Thinking of the concept of "entrepreneur" in such terms circles the issue but it doesn't answer the question people want to know. How can I succeed? (Do I need to be an entrepreneur to succeed?) Or, perhaps, do I choose an entrepreneurial franchise company to improve my chances of success?

The impetus of the questions is truly nothing more than, "How can I reduce my risk?" Somehow we have gone through a transition in our culture. Entrepreneurs, people like Jobs, Gates, Wozniak, Kroc, Fred DeLuca and Dave Thomas has changed our thinking. Today we have embraced entrepreneurs as those who have pushed through the bleeding edge of product development, service delivery and the technological impossibilities and created something valuable, integrous and lasting. They created things that we use today and many that have changed our world. Whereas, at one point, as late as the eighties, entrepreneurs were wild eyed dreamers willing to waste time, manpower, creativity and as much of the seed capital they could conjure on something as likely as do-do birds for specialty delivery services!

But I digress.

If you are looking to get into a business you are believing you are asking questions engineered to alleviate risk. But you are mis-defining risk. There is another word you are defining and that is ambiguity. It's a common mistake. The truth is that it is much more likely that your profession, your career, your employment position has a great deal more risk than the franchise businesses you have explored.

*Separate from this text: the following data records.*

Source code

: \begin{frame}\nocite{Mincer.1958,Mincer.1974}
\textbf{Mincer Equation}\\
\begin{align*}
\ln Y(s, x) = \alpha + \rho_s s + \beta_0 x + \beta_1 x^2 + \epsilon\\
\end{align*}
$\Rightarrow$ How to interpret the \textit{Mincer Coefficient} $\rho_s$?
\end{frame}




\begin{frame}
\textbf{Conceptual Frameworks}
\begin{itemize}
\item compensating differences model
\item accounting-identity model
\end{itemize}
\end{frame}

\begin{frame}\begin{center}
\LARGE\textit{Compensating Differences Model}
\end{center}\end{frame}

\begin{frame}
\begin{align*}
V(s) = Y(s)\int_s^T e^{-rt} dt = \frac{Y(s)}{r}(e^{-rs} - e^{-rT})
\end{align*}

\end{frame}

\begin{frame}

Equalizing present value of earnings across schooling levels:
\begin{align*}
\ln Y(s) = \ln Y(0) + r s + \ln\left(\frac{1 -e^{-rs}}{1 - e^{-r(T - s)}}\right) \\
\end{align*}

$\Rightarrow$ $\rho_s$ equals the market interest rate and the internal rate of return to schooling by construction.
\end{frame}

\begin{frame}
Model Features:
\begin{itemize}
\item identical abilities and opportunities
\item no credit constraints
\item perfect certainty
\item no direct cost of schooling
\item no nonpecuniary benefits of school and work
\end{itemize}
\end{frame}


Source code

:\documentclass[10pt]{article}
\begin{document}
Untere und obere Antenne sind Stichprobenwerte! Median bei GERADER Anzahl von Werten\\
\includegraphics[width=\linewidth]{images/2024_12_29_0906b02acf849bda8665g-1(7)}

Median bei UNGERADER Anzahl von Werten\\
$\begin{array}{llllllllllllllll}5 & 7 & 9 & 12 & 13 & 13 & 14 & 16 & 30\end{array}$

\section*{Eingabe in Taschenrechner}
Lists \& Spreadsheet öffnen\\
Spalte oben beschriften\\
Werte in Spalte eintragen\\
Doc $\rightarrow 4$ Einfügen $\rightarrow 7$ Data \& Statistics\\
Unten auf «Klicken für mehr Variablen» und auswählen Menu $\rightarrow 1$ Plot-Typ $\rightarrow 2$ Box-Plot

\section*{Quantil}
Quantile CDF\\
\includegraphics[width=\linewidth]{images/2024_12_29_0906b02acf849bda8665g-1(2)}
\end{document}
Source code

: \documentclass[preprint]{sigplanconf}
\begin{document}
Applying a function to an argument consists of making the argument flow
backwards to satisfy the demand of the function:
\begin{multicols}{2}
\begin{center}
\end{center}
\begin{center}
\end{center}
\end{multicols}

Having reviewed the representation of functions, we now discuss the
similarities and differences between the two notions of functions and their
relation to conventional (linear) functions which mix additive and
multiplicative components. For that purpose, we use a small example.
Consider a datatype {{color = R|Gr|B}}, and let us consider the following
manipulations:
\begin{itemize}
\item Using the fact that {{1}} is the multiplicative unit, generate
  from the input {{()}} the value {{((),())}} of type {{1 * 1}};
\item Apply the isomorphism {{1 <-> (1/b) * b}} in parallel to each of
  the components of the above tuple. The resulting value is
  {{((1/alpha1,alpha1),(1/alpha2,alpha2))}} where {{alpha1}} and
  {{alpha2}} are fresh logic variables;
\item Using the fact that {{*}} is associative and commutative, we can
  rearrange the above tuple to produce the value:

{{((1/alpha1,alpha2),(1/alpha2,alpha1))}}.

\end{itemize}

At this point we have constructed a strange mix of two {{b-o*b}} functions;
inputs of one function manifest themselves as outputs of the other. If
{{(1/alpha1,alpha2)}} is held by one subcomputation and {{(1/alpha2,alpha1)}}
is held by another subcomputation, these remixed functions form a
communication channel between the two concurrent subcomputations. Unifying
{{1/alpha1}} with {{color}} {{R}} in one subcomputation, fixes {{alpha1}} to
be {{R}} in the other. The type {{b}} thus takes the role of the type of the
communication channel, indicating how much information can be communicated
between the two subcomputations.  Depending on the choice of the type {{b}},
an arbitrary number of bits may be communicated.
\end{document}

What it lacks is ambiguity. You know in your job with a high level of certainty (perhaps less today than say five years ago) what it is you are to do, where you do it at and that they appear to desire you continue doing it. You normally have no control of that. You don't know the risks because you are not in on them. You nominally have control over your ongoing employment.

I am certain, if you are reading this and considering small business ownership, a franchise, you believe risk abatement is a function of understanding the quality of the company. You don't have a standard by which to judge that and understanding the entrepreneurial quality of the business proposition appears to be a method to do just that.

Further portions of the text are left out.